What If Diabetes Isn't What We've Been Told?

Most people think diabetes means “too much sugar.”
Most people also think diabetes is a life sentence - a jail sentence not to be reversed.
Do you believe everything you've been told?
Now... before we go a SECOND further, this is a review/breakdown by me, Curtis Johnson, AKA Not-Dr. Curtis Johnson, NOT-PHD... so grain of salt time. Consult a doctor... like Dr Moore... or the link at the bottom of this Blog...
Ok, where we're we...
Diabetes = "too much sugar" is only partially true. But it’s not really the root problem.
As Dr Tanner Moore explained in the conversation:
“Type two diabetes is not high blood sugar. Type two diabetes is insulin resistance, specifically insulin resistance primarily of your liver.”
That’s a radically different way to look at it and its frankly not what most American's think of when they think of "diabetes"
Let’s simplify that.
When you eat carbohydrates (which your body converts to sugar - aka, chips, beer, skittles, corn... anything that tastes good), or sugar, your blood sugar rises. To handle this, your body releases a hormone that lets your cells know that energy has arrived! "Now move it out of the bloodstream and store or use it!" This hormone is called insulin. And again, it's a hormone which tells, and helps, your cells to absorb that sugar. Your cells use what it can, stores some for later and your liver takes what's left of it and converts it into fat.
Simple Analogy
Imagine insulin as a warehouse manager.
Food arrives at the loading dock (your bloodstream).
Insulin tells workers (your cells) where to send the sugar:
- Burn it for energy (literally food for your body's cells)

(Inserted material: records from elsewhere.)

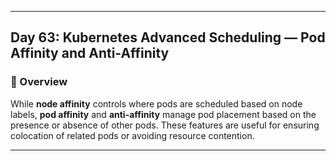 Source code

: ﻿---

## Day 63: Kubernetes Advanced Scheduling — Pod Affinity and Anti-Affinity

### 📘 Overview

While **node affinity** controls where pods are scheduled based on node labels, **pod affinity** and **anti-affinity** manage pod placement based on the presence or absence of other pods. These features are useful for ensuring colocation of related pods or avoiding resource contention.

---
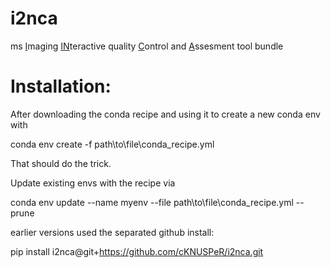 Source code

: # i2nca
 ms <ins>I</ins>maging <ins>IN</ins>teractive quality <ins>C</ins>ontrol and <ins>A</ins>ssesment tool bundle

# Installation:
After downloading the conda recipe and using it to create a new conda env with

conda env create -f path\to\file\conda_recipe.yml

That should do the trick.

Update existing envs with the recipe via

conda env update --name myenv --file path\to\file\conda_recipe.yml --prune


earlier versions used the separated github install:

pip install i2nca@git+https://github.com/cKNUSPeR/i2nca.git
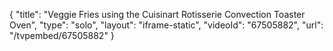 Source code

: {
    "title": "Veggie Fries using the Cuisinart Rotisserie Convection Toaster Oven",
    "type": "solo",
    "layout": "iframe-static",
    "videoId": "67505882",
    "url": "\/tvpembed\/67505882"
} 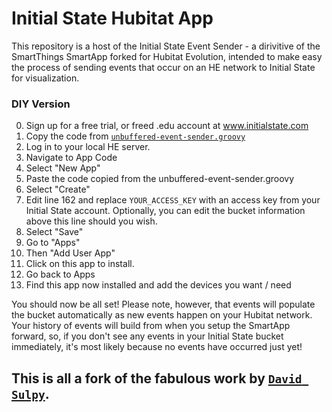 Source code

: # Initial State Hubitat App

This repository is a host of the Initial State Event Sender - a dirivitive of the SmartThings SmartApp forked for Hubitat Evolution, intended to make easy the process of sending events that occur on an HE network to Initial State for visualization.

### DIY Version

0. Sign up for a free trial, or freed .edu account at www.initialstate.com
1. Copy the code from [`unbuffered-event-sender.groovy`](https://raw.githubusercontent.com/jedbro/initialstate-smartapp/master/unbuffered-event-sender.groovy)
2. Log in to your local HE server.
3. Navigate to App Code
4. Select "New App"
5. Paste the code copied from the unbuffered-event-sender.groovy
7. Select "Create"
8. Edit line 162 and replace `YOUR_ACCESS_KEY` with an access key from your Initial State account. Optionally, you can edit the bucket information above this line should you wish.
9. Select "Save"
10. Go to "Apps"
11. Then "Add User App"
12. Click on this app to install.
13. Go back to Apps
14. Find this app now installed and add the devices you want / need


You should now be all set! Please note, however, that events will populate the bucket automatically as new events happen on your Hubitat network. Your history of events will build from when you setup the SmartApp forward, so, if you don't see any events in your Initial State bucket immediately, it's most likely because no events have occurred just yet!

## This is all a fork of the fabulous work by [`David Sulpy`](https://github.com/davidsulpy/initialstate-smartapp).
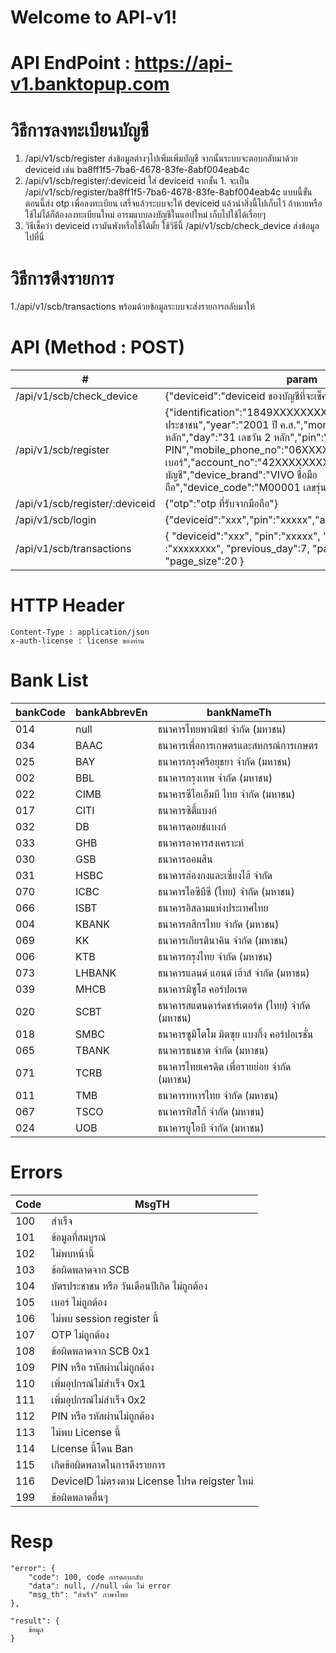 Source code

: # Welcome to API-v1!

# API EndPoint : https://api-v1.banktopup.com

# วิธีการลงทะเบียนบัญชี

1. /api/v1/scb/register ส่งข้อมูลต่างๆไปเพิ่มเพิ่มบัญชี จากนั้นระบบจะตอบกลับมาด้วย deviceid เช่น ba8ff1f5-7ba6-4678-83fe-8abf004eab4c
2. /api/v1/scb/register/:deviceid ใส่ deviceid จากขั้น 1. จะเป็น /api/v1/scb/register/ba8ff1f5-7ba6-4678-83fe-8abf004eab4c แบบนี้ขั้นตอนนี้ส่ง otp เพื่อลงทะเบียน เสร็จแล้วระบบจะให้ deviceid แล้วนำสิ่งนี้ไปเก็บไว้ ถ้าหายหรือใช้ไม่ได้ก็ต้องลงทะเบียนใหม่ อารมแบบลงบัญชีในแอปใหม่ เก็บไปใช้ได้เรื่อยๆ
3. วิธีเช็คว่า deviceid เรามันพังหรือใช้ได้มั้ย ใช้วิธีนี้ /api/v1/scb/check_device ส่งข้อมูลไปที่นี่

# วิธีการดึงรายการ

1./api/v1/scb/transactions พร้อมด้วยข้อมูลระบบจะส่งรายการกลับมาให้

# API (Method : POST)

| #                              | param                                                                                                                                                                                                                                                                                    |
| ------------------------------ | ---------------------------------------------------------------------------------------------------------------------------------------------------------------------------------------------------------------------------------------------------------------------------------------- |
| /api/v1/scb/check_device       | {"deviceid":"deviceid ของบัญชีที่จะเช็ค"}                                                                                                                                                                                                                                                |
| /api/v1/scb/register           | {"identification":"1849XXXXXXXXX เลขบัตรประชาชน","year":"2001 ปี ค.ส.","month":"01 เลขเดือน 2 หลัก","day":"31 เลขวัน 2 หลัก","pin":"123456 PIN","mobile_phone_no":"06XXXXXXXX เบอร์","account_no":"42XXXXXXXX เลขบัญชี","device_brand":"VIVO ชื่อมือถือ","device_code":"M00001 เลขรุ่น"} |
| /api/v1/scb/register/:deviceid | {"otp":"otp ที่รับจากมือถือ"}                                                                                                                                                                                                                                                            |
| /api/v1/scb/login              | {"deviceid":"xxx","pin":"xxxxx","account_no":"xxxxxxxx"}                                                                                                                                                                                                                                 |
| /api/v1/scb/transactions       | { "deviceid":"xxx", "pin":"xxxxx", "account_no" :"xxxxxxxx", "previous_day":7, "page_number":1, "page_size":20 }                                                                                                                                                                         |

# HTTP Header

    Content-Type : application/json
    x-auth-license : license ของท่าน

# Bank List


|bankCode| bankAbbrevEn | bankNameTh |
|--|--|--|
| 014 | null |	 ธนาคารไทยพาณิชย์ จำกัด (มหาชน)|
| 034 | BAAC |	 ธนาคารเพื่อการเกษตรและสหกรณ์การเกษตร|
| 025 | BAY |	 ธนาคารกรุงศรีอยุธยา จำกัด (มหาชน)|
| 002 | BBL |	 ธนาคารกรุงเทพ จำกัด (มหาชน)|
| 022 | CIMB |	 ธนาคารซีไอเอ็มบี ไทย จำกัด (มหาชน)|
| 017 | CITI |	 ธนาคารซิตี้แบงก์|
| 032 | DB |	 ธนาคารดอยช์แบงก์|
| 033 | GHB |	 ธนาคารอาคารสงเคราะห์|
| 030 | GSB |	 ธนาคารออมสิน|
| 031 | HSBC |	 ธนาคารฮ่องกงและเซี่ยงไฮ้ จำกัด|
| 070 | ICBC |	 ธนาคารไอซีบีซี (ไทย) จำกัด (มหาชน)|
| 066 | ISBT |	 ธนาคารอิสลามแห่งประเทศไทย|
| 004 | KBANK |	 ธนาคารกสิกรไทย จำกัด (มหาชน)|
| 069 | KK |	 ธนาคารเกียรตินาคิน จำกัด (มหาชน)|
| 006 | KTB |	 ธนาคารกรุงไทย จำกัด (มหาชน)|
| 073 | LHBANK |ธนาคารแลนด์ แอนด์ เฮ้าส์ จำกัด (มหาชน)	 |
| 039 | MHCB |	 ธนาคารมิซูโฮ คอร์ปอเรต|
| 020 | SCBT |	 ธนาคารสแตนดาร์ดชาร์เตอร์ด (ไทย) จำกัด (มหาชน)|
| 018 | SMBC |	 ธนาคารซูมิโตโม มิตซุย แบงกิ้ง คอร์ปอเรชั่น|
| 065 | TBANK |	 ธนาคารธนชาต จำกัด (มหาชน)|
| 071 | TCRB |	 ธนาคารไทยเครดิต เพื่อรายย่อย จำกัด (มหาชน)|
| 011 | TMB |	 ธนาคารทหารไทย จำกัด (มหาชน)|
| 067 | TSCO |	 ธนาคารทิสโก้ จำกัด (มหาชน)|
| 024 | UOB |	 ธนาคารยูโอบี จำกัด (มหาชน)|


# Errors

| Code | MsgTH                                         |
| ---- | --------------------------------------------- |
| 100  | สำเร็จ                                        |
| 101  | ข้อมูลที่สมบูรณ์                              |
| 102  | ไม่พบหน้านี้                                  |
| 103  | ข้อผิดพลาดจาก SCB                             |
| 104  | บัตรประชาชน หรือ วันเดือนปีเกิด ไม่ถูกต้อง    |
| 105  | เบอร์ ไม่ถูกต้อง                              |
| 106  | ไม่พบ session register นี้                    |
| 107  | OTP ไม่ถูกต้อง                                |
| 108  | ข้อผิดพลาดจาก SCB 0x1                         |
| 109  | PIN หรือ รหัสผ่านไม่ถูกต้อง                   |
| 110  | เพิ่มอุปกรณ์ไม่สำเร็จ 0x1                     |
| 111  | เพิ่มอุปกรณ์ไม่สำเร็จ 0x2                     |
| 112  | PIN หรือ รหัสผ่านไม่ถูกต้อง                   |
| 113  | ไม่พบ License นี้                             |
| 114  | License นี้โดน Ban                            |
| 115  | เกิดข้อผิดพลาดในการดึงรายการ                  |
| 116  | DeviceID ไม่ตรงตาม License โปรด reigster ใหม่ |
| 199  | ข้อผิดพลาดอื่นๆ                               |

# Resp

    "error": {
    	"code": 100, code การตอบกลับ
    	"data": null, //null เมื่อ ไม่ error
    	"msg_th": "สำเร็จ" ภาษาไทย
    },

    "result": {
    	ข้อมูล
    }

- Store it in the pantry (the liver and muscles tuck some away)
- Put the extra in long-term storage (turned into fat by the liver)
When the warehouse becomes overloaded and workers stop responding well, the system starts breaking down.
That’s essentially what happens in insulin resistance.
Over time, if sugar intake stays high:
- The liver fills with fat.
- It loses the ability to process sugar efficiently.
- Insulin levels rise higher and higher.
- Eventually, blood sugar stays elevated in your blood.
That’s when someone gets diagnosed.
But here’s the deeper insight from Dr Moore:
“Diabetes… it’s really not a disease. It’s an adaptation.”
In other words and very much an over-simplification, your body is choosing high blood sugar over liver failure. It’s the lesser of two evils. The fact of the matter is one would kill you much quicker than the other. (Hint, hint... liver complications are the quicker one... like way quicker... diabetes on the other hand, can take years or decades... hence why the body prioritizes the liver.)
That means diabetes didn’t “just happen.” It developed over time because your metabolism was overwhelmed, overworked and frankly sabotoged.
The Addiction Element
One of the most eye-opening moments from the discussion:
“When you give somebody sugar in an MRI and you give them cocaine… you can’t tell the difference on which one they took.”
Sugar lights up the same addiction center in the brain as cocaine.
You might think that's ridiculous... but the differences are just in how dramatically or subtly someone will hunt down their next "fix"... sugar's jus much much easier to find.
Because sugar drives dopamine the same way addictive drugs do, simple willpower isn’t always enough. Over time, the brain needs and wants more to get the same reward. Meanwhile, insulin stays elevated, which has the added body sabotage that it makes it harder for your body to lose weight which then worsens the strain on your metabolism.
Early Warning Signs
Before someone hits the diagnostic threshold (an A1C of 6.5), the body usually gives signals:
- Skin tags (little worm-like pieces of skin especially around the neck or underarms)
- Darkened, thick skin on the back of the neck
- Frequent urination
- Constant thirst
- Blurry vision after eating sugar
These are insulin signals and you need to make sure to pay attention if they're popping up.
If you’re seeing them, your metabolism is under pressure.